You are a full time member of a cross-functional, stable, market facing team (ie Classic Agile Team)

Problem

You are trying to create value in an environment of uncertainty, complexity, and constant change. A mix of skills and capabilities is required to successfully deliver that value. The need for your particular set of skills is significant and it is also stable over time. A high degree of collaboration is required between you and the rest of the team in order to deliver on this value. The actions required to deliver value can be described as being complex. The work is emergent, and requires continuous learning to be performed effectively.

Solution

Collaborate as a Dedicated Team Member of a classically defined agile team. While there is little value in coming up with a standard definitions for an agile team, there are some characteristics that are fairly common. Typically, agile teams are relatively small, with no more than 6 – 8 people. As the team size grows, team cohesion can start to become an issue, cadences participation starts to suffer, and self-organization can break down.

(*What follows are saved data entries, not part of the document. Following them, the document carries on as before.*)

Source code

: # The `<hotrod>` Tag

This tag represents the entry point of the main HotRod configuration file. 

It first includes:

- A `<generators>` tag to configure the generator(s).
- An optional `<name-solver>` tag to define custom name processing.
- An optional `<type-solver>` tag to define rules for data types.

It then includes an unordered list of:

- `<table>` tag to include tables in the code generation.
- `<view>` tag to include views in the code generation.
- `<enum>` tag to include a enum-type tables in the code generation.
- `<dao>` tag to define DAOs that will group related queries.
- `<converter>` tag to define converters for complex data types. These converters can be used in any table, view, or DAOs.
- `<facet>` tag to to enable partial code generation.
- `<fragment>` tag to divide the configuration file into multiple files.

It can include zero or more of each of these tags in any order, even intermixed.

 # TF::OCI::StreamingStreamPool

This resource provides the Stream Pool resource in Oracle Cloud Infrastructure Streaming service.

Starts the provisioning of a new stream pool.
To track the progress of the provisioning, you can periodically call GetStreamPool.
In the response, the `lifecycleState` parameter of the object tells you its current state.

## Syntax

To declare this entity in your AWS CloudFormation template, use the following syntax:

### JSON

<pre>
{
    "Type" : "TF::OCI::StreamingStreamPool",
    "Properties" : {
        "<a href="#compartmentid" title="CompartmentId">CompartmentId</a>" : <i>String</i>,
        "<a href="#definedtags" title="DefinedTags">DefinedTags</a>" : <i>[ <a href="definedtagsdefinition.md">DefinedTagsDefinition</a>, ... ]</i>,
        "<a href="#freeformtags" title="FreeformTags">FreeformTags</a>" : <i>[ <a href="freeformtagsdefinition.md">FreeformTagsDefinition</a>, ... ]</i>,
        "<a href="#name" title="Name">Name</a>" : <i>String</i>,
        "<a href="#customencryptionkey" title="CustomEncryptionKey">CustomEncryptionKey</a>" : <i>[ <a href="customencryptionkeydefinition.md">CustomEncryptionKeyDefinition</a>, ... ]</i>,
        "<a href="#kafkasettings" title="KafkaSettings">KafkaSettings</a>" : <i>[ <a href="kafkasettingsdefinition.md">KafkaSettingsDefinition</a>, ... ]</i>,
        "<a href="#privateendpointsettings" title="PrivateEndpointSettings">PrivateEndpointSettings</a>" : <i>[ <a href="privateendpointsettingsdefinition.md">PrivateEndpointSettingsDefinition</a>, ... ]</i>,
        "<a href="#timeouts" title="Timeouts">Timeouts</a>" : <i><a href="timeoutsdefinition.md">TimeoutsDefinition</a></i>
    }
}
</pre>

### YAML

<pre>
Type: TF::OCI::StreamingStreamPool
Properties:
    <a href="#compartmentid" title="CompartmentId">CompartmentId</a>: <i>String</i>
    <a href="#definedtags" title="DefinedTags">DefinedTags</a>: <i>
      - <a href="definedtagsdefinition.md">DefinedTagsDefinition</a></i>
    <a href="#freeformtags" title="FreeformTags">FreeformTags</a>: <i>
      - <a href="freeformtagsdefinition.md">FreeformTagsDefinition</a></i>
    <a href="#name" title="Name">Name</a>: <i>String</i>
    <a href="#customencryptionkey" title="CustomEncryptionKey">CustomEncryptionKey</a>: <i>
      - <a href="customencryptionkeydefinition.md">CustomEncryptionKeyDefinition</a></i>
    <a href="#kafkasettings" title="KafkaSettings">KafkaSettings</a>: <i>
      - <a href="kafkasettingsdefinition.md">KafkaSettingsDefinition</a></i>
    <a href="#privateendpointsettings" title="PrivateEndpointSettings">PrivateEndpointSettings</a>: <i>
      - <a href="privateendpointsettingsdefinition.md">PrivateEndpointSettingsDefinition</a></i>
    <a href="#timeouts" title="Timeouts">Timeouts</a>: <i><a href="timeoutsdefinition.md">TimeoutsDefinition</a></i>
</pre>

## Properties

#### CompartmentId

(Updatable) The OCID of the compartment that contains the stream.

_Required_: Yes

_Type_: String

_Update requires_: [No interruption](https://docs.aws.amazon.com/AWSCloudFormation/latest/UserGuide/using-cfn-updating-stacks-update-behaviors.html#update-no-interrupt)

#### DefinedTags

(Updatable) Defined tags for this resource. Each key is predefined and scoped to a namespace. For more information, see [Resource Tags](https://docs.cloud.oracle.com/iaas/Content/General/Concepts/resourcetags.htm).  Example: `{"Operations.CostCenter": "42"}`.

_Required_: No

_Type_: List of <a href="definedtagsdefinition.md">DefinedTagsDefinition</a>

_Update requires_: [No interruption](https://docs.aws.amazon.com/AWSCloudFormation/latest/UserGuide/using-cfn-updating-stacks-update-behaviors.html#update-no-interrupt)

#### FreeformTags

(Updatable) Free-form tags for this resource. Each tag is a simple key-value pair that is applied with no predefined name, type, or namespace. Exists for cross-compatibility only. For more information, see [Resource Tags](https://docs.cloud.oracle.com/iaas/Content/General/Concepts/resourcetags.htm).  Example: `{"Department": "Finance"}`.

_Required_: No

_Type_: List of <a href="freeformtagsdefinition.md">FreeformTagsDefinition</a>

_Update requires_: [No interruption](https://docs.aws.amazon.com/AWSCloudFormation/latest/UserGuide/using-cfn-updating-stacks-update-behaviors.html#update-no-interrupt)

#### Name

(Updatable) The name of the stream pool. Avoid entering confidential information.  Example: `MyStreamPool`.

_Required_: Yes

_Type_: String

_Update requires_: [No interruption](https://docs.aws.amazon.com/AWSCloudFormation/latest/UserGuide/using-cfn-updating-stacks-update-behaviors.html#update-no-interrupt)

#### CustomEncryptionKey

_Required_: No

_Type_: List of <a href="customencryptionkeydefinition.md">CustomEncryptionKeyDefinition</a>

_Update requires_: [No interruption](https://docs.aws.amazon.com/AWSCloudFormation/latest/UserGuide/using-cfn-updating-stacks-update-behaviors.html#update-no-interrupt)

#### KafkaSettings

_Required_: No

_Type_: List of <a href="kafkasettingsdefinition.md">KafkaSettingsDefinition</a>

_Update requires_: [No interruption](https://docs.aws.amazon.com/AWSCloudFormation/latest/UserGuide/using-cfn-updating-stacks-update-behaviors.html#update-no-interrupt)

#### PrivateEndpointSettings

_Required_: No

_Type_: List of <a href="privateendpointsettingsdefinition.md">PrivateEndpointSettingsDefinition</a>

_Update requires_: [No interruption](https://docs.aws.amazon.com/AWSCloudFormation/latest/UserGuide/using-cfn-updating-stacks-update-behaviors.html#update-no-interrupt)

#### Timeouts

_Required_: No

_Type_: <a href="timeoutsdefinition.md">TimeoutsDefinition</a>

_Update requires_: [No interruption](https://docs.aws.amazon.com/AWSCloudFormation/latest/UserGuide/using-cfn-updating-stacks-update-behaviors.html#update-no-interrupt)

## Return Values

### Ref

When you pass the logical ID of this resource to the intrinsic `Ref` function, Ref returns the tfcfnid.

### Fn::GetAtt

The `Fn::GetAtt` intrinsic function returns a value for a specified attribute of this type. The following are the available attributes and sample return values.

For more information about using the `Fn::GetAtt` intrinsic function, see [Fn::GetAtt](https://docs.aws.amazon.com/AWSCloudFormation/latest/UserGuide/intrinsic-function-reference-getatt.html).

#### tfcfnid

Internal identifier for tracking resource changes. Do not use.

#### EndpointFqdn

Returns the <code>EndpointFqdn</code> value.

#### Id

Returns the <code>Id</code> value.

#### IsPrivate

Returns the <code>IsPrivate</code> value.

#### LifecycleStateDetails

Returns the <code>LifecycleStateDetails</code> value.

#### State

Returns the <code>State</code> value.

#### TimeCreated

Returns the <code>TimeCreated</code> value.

You and your team members together posses enough cross functional capability to deliver on a market outcome. You will tend to work together by using a variety of agile practices such as working on a small number of small things at a time.

When you choose to be a Dedicated Team Member, you are committing to the fact that you will be spending the majority of your working day with that team in order to achieve the goals of that team.

Discussion

Where possible we want most of our Edge teams to be comprised of people who are choosing to be Dedicated Team Members. As mentioned previously we want most of our people in the organization to be part of Edge teams. This implies that most people in our organization are Dedicated Team Members of Edge Teams. This won’t always be possible depending on context, but it is a goal to strive for when trying to maximize agility.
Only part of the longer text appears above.